Other activist project leaders are working for peace in war-torn Cameroon (Christian Leke Achaleke), helping farmers build more secure food supplies in Africa (Catherine Nakalembe) and saving the ancestral home of indigenous people in Peru from illegal logging (Liz Chicaje Churay). Churay’s project has helped preserve 2 million acres of Amazon rain forest, home to more than 3,000 species of plants and 500 species of birds and fish.  

Technology plays a big role in many of the projects. In fact, some projects are about advancing technology itself—as is the case with Suguru Endo of the NTT Computer and Data Science Laboratories, who is working on advances in quantum computing. Others are about using technology to transform businesses or entire sectors. Bolor-Erdene Battsengle, for example, helped craft the plan to use data and technology to streamline government services in Mongolia, turning the country into a “digital nation.” 

Still other projects simply make use of sophisticated technology—sometimes for very unsophisticated purposes. For instance, Rayner Loi of Singapore and his company, Lumitics, have developed a smart garbage can. Using weight sensors, cameras and AI technology, it helps food service workers figure out how much avoidable waste they’re generating. Customers include Hyatt, Singapore Airlines and Etihad Airways. 

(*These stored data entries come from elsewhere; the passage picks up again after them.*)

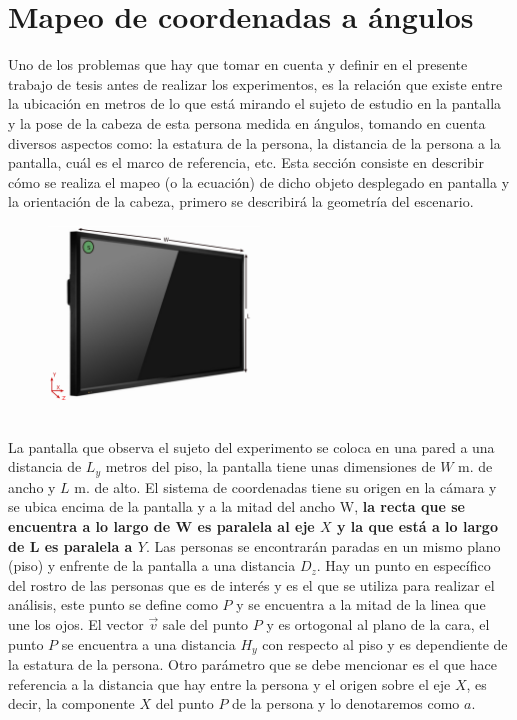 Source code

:     \section{Mapeo de coordenadas a ángulos}
    Uno de los problemas que hay que tomar en cuenta y definir en el presente trabajo de tesis antes de realizar los experimentos, es la relación que existe entre la ubicación en metros de lo que está mirando el sujeto de estudio en la pantalla y la pose de la cabeza de esta persona medida en ángulos, tomando en cuenta diversos aspectos como: la estatura de la persona, la distancia de la persona a la pantalla, cuál es el marco de referencia, etc. Esta sección consiste en describir cómo se realiza el mapeo (o la ecuación) de dicho objeto desplegado en pantalla y la orientación de la cabeza, primero se describirá la geometría del escenario. 
    \begin{figure}[htbp]
    	\centering
    	\includegraphics[width=0.5\textwidth]{./pictures/pantalla2}
    	\caption{}\label{fig: figura}
    \end{figure}   
    \\La pantalla que observa el sujeto del experimento se coloca en una pared a una distancia de $L_y$ metros del piso, la pantalla tiene unas dimensiones de $W$ m. de ancho y $L$ m. de alto. El sistema de coordenadas tiene su origen en la cámara y se ubica  encima de la pantalla y a la mitad del ancho W, \textbf{la recta que se encuentra a lo largo de W es paralela al eje $X$ y la que está a lo largo de L es paralela a $Y$}. Las personas se encontrarán paradas en un mismo plano (piso) y enfrente de la pantalla a una distancia $D_z$. Hay un punto en específico del rostro de las personas que es de interés y es el que se utiliza para realizar el análisis, este punto se define como $P$ y se encuentra a la mitad de la linea que une los ojos. El vector $\vec v$ sale del punto $P$ y es ortogonal al plano de la cara, el punto $P$ se encuentra a una distancia $H_y$ con respecto al piso y es dependiente de la estatura de la persona. Otro parámetro que se debe mencionar es el que hace referencia a la distancia que hay entre la persona y el origen sobre el eje $X$, es decir, la componente $X$ del punto $P$ de la persona y lo denotaremos como $a$.%
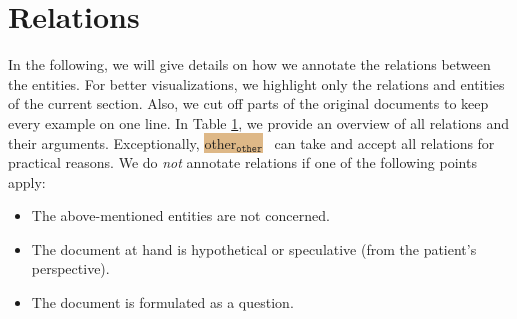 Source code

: \documentclass[12pt]{article}
\theoremstyle{definition}
\newcommand{\other}[1]{\colorbox{burlywood}{#1$_{\texttt{other}}$}\ }
\begin{document}
\section{Relations}\label{sec:relations}

In the following, we will give details on how we annotate the relations between the entities.
For better visualizations, we highlight only the relations and entities of the current section.
Also, we cut off parts of the original documents to keep every example on one line.
In Table \ref{sec:relations}, we provide an overview of all relations and their arguments.
Exceptionally, \other{other} can take and accept all relations for practical reasons.
We do \emph{not} annotate relations if one of the following points apply:

\begin{itemize}
    \item The above-mentioned entities are not concerned.
    \item The document at hand is hypothetical or speculative (from the patient's perspective).
    \item The document is formulated as a question.
\end{itemize}
\end{document}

My favorite use of technology is probably from Aliaa Ismail of Egypt who is using large-scale 3D scanners to create replicas of our most fragile heritage sites—such as the Valley of the Kings and the Tomb of Seti I. The replicas will help researchers better document and preserve these sites, while giving all of us an opportunity to gain virtual access to them. How cool is that! 

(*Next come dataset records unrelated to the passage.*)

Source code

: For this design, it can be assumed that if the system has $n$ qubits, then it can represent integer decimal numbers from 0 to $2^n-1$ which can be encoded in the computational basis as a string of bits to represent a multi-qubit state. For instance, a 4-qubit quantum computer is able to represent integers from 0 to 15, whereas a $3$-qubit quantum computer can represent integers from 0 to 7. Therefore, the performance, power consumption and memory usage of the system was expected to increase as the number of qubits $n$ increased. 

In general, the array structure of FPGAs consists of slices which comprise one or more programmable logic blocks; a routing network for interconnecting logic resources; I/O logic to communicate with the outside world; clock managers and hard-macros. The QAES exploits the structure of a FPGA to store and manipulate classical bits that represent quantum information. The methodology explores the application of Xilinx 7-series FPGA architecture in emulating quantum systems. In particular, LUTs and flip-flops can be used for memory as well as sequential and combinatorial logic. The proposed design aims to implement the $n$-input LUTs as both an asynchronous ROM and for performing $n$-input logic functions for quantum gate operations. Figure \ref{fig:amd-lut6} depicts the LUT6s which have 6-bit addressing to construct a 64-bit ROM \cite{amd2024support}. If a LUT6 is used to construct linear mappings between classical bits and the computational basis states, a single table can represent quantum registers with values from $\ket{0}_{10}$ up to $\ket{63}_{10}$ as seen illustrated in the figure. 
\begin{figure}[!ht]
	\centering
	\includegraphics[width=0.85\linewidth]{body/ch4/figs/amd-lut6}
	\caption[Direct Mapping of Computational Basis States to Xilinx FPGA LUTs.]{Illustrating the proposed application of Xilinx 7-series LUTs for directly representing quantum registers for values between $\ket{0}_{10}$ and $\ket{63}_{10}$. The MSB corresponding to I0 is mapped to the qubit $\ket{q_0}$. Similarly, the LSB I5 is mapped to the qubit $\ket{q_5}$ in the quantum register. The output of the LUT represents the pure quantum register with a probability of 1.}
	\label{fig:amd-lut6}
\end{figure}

Professional project leaders are also among the Future 50. Alcides Cabral, founder and former president of the PMI Angola Chapter, is helping a new generation of project leaders deliver social impact in Africa. And Min Jiaang in China has used her position with the China State Construction E-Commerce Company to improve project management practices, train and support project managers and promote a culture of excellence in China’s construction industry.  

We even have sports figures and celebrities on the list. There’s Naomi Osaka, the four-time Grand Slam singles tennis champion from Japan whose Play Academy is helping girls get more involved in sports. And Bismark Biyombo, the National Basketball Association star, whose foundation has spearheaded multiple social impact projects—including building a hospital in his home country, the Democratic Republic of Congo. 

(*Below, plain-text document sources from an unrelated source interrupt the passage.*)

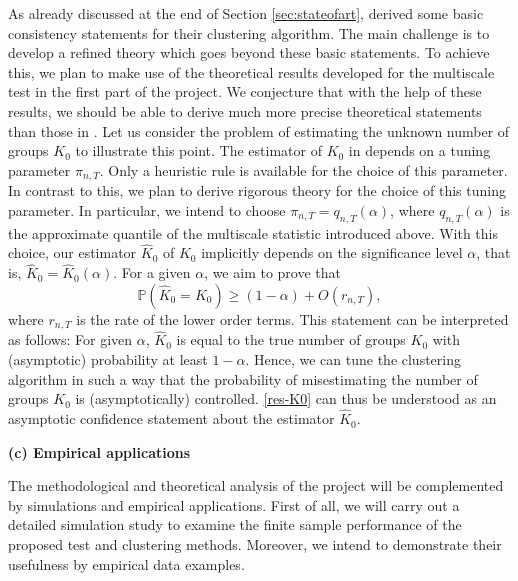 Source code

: \documentclass[a4paper,12pt]{article}
\begin{document}
As already discussed at the end of Section \ref{sec:stateofart}, \cite{VogtLinton2018} derived some basic consistency statements for their clustering algorithm. The main challenge is to develop a refined theory which goes beyond these basic statements. To achieve this, we plan to make use of the theoretical results developed for the multiscale test in the first part of the project. We conjecture that with the help of these results, we should be able to derive much more precise theoretical statements than those in \cite{VogtLinton2018}. Let us consider the problem of estimating the unknown number of groups $K_0$ to illustrate this point. The estimator of $K_0$ in \cite{VogtLinton2018} depends on a tuning parameter $\pi_{n,T}$. Only a heuristic rule is available for the choice of this parameter. In contrast to this, we plan to derive rigorous theory for the choice of this tuning parameter. In particular, we intend to choose $\pi_{n,T} = q_{n,T}(\alpha)$, where $q_{n,T}(\alpha)$ is the approximate quantile of the multiscale statistic introduced above. With this choice, our estimator $\hat{K}_0$ of $K_0$ implicitly depends on the significance level $\alpha$, that is, $\hat{K}_0 = \hat{K}_0(\alpha)$. For a given $\alpha$, we aim to prove that  
\begin{equation}\label{res-K0}
\mathbb{P}( \hat{K}_0 = K_0 ) \ge (1-\alpha) + O(r_{n,T}), 
\end{equation}
where $r_{n,T}$ is the rate of the lower order terms. This statement can be interpreted as follows: For given $\alpha$, $\hat{K}_0$ is equal to the true number of groups $K_0$ with (asymptotic) probability at least $1-\alpha$. Hence, we can tune the clustering algorithm in such a way that the probability of misestimating the number of groups $K_0$ is (asymptotically) controlled. \eqref{res-K0} can thus be understood as an asymptotic confidence statement about the estimator $\hat{K}_0$. 
\vspace{15pt}


\noindent \textbf{(c) Empirical applications} 
\vspace{10pt}


\noindent The methodological and theoretical analysis of the project will be complemented by simulations and empirical applications. First of all, we will carry out a detailed simulation study to examine the finite sample performance of the proposed test and clustering methods. Moreover, we intend to demonstrate their usefulness by empirical data examples. 
\end{document}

Lovers of Wordle, the hot web-based word game, will be happy to know that its developer, Welsh software engineer Josh Wardle, is on the list. So is artist and self-proclaimed “musical weirdo and visionary,” Beatie Wolfe, who released the world’s first 360-degree AR livestream and more recently projected her artwork onto a 3,000-seat venue in Glasgow to visualize rising levels of carbon dioxide in the atmosphere. 

Then there are Future 50 leaders engaged in projects ripped straight from the headlines. Hamilton Bennett, for example, led the team that developed Moderna’s COVID-19 vaccine. And Zoya Lytvyn’s educational nonprofit, Osvitoria, helped launch Ukraine’s first virtual platform for distance learning—now serving nearly 400,000 students either in Ukraine or living as refugees outside the country. 

I came away from reviewing this year’s Future 50 list a little awe struck—not just by the ingenuity and resourcefulness of the honorees but by the power of projects to transform our world. And our Future 50 honorees are paving the way. 

Michael DePrisco Michael DePrisco

As Chief Operating Officer (COO), Michael (Mike) DePrisco provides executive leadership to the Global Operations Group, supporting more than 1.4M active certification holders, 680,000 members, and 300 chapters from over 200 countries. He is responsible for the Product Portfolio, EPMO, Culture & Change Management, Digital Group, and Customer Care teams. His team's focus is on excellence in the execution of all major change initiatives at the Institute, digital product delivery and customer support, and optimization of ways of working, culture and change management.